→ DATA SHOWN:
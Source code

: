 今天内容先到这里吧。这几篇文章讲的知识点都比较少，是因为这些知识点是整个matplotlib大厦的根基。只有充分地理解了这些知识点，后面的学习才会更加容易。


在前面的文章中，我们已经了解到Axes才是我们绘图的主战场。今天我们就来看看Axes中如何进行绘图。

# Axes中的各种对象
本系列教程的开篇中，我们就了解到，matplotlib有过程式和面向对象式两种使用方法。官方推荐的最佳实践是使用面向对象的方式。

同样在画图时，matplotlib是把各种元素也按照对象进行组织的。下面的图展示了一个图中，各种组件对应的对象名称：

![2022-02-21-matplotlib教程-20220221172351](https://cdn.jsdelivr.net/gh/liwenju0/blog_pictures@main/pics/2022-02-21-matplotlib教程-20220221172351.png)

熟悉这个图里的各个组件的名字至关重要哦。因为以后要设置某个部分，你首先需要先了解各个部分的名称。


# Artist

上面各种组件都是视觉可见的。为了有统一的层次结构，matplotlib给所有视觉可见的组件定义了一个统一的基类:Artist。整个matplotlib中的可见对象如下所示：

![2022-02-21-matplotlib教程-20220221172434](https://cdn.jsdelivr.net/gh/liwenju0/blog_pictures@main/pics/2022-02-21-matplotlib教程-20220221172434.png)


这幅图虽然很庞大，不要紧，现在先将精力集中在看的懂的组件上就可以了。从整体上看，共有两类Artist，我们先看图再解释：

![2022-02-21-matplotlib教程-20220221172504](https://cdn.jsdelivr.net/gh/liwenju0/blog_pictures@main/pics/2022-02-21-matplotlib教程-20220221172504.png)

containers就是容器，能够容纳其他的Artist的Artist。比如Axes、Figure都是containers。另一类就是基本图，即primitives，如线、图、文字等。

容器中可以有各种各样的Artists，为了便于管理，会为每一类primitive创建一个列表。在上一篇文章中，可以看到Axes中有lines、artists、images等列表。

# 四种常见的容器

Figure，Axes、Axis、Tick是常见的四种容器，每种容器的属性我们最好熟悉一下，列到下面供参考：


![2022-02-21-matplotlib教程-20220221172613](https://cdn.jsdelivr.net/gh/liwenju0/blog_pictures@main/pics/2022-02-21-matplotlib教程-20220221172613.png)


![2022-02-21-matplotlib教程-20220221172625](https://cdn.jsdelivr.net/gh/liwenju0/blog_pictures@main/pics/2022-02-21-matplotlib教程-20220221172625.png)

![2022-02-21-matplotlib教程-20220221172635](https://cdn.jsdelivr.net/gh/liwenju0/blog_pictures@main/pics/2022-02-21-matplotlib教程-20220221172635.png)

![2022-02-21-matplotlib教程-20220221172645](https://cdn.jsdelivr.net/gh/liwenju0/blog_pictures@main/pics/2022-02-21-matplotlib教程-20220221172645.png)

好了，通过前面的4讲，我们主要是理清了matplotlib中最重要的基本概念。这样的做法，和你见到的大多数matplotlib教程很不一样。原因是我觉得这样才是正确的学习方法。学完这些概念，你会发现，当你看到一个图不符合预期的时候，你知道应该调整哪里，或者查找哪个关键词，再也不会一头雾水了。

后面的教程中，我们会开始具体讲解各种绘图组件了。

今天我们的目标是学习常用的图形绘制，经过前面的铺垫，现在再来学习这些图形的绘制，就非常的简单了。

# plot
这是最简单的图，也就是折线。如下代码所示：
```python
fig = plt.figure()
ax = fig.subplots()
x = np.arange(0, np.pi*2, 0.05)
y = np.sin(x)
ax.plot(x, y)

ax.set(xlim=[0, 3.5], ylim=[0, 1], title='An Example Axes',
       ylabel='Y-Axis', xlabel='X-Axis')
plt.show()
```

→ EXERCISE DIRECTIONS: Would you give the data above again, exactly as written?

→ ANSWER AREA:
Source code

: 今天内容先到这里吧。这几篇文章讲的知识点都比较少，是因为这些知识点是整个matplotlib大厦的根基。只有充分地理解了这些知识点，后面的学习才会更加容易。


在前面的文章中，我们已经了解到Axes才是我们绘图的主战场。今天我们就来看看Axes中如何进行绘图。

# Axes中的各种对象
本系列教程的开篇中，我们就了解到，matplotlib有过程式和面向对象式两种使用方法。官方推荐的最佳实践是使用面向对象的方式。

同样在画图时，matplotlib是把各种元素也按照对象进行组织的。下面的图展示了一个图中，各种组件对应的对象名称：

![2022-02-21-matplotlib教程-20220221172351](https://cdn.jsdelivr.net/gh/liwenju0/blog_pictures@main/pics/2022-02-21-matplotlib教程-20220221172351.png)

熟悉这个图里的各个组件的名字至关重要哦。因为以后要设置某个部分，你首先需要先了解各个部分的名称。


# Artist

上面各种组件都是视觉可见的。为了有统一的层次结构，matplotlib给所有视觉可见的组件定义了一个统一的基类:Artist。整个matplotlib中的可见对象如下所示：

![2022-02-21-matplotlib教程-20220221172434](https://cdn.jsdelivr.net/gh/liwenju0/blog_pictures@main/pics/2022-02-21-matplotlib教程-20220221172434.png)


这幅图虽然很庞大，不要紧，现在先将精力集中在看的懂的组件上就可以了。从整体上看，共有两类Artist，我们先看图再解释：

![2022-02-21-matplotlib教程-20220221172504](https://cdn.jsdelivr.net/gh/liwenju0/blog_pictures@main/pics/2022-02-21-matplotlib教程-20220221172504.png)

containers就是容器，能够容纳其他的Artist的Artist。比如Axes、Figure都是containers。另一类就是基本图，即primitives，如线、图、文字等。

容器中可以有各种各样的Artists，为了便于管理，会为每一类primitive创建一个列表。在上一篇文章中，可以看到Axes中有lines、artists、images等列表。

# 四种常见的容器

Figure，Axes、Axis、Tick是常见的四种容器，每种容器的属性我们最好熟悉一下，列到下面供参考：


![2022-02-21-matplotlib教程-20220221172613](https://cdn.jsdelivr.net/gh/liwenju0/blog_pictures@main/pics/2022-02-21-matplotlib教程-20220221172613.png)


![2022-02-21-matplotlib教程-20220221172625](https://cdn.jsdelivr.net/gh/liwenju0/blog_pictures@main/pics/2022-02-21-matplotlib教程-20220221172625.png)

![2022-02-21-matplotlib教程-20220221172635](https://cdn.jsdelivr.net/gh/liwenju0/blog_pictures@main/pics/2022-02-21-matplotlib教程-20220221172635.png)

![2022-02-21-matplotlib教程-20220221172645](https://cdn.jsdelivr.net/gh/liwenju0/blog_pictures@main/pics/2022-02-21-matplotlib教程-20220221172645.png)

好了，通过前面的4讲，我们主要是理清了matplotlib中最重要的基本概念。这样的做法，和你见到的大多数matplotlib教程很不一样。原因是我觉得这样才是正确的学习方法。学完这些概念，你会发现，当你看到一个图不符合预期的时候，你知道应该调整哪里，或者查找哪个关键词，再也不会一头雾水了。

后面的教程中，我们会开始具体讲解各种绘图组件了。

今天我们的目标是学习常用的图形绘制，经过前面的铺垫，现在再来学习这些图形的绘制，就非常的简单了。

# plot
这是最简单的图，也就是折线。如下代码所示：
```python
fig = plt.figure()
ax = fig.subplots()
x = np.arange(0, np.pi*2, 0.05)
y = np.sin(x)
ax.plot(x, y)

ax.set(xlim=[0, 3.5], ylim=[0, 1], title='An Example Axes',
       ylabel='Y-Axis', xlabel='X-Axis')
plt.show()
```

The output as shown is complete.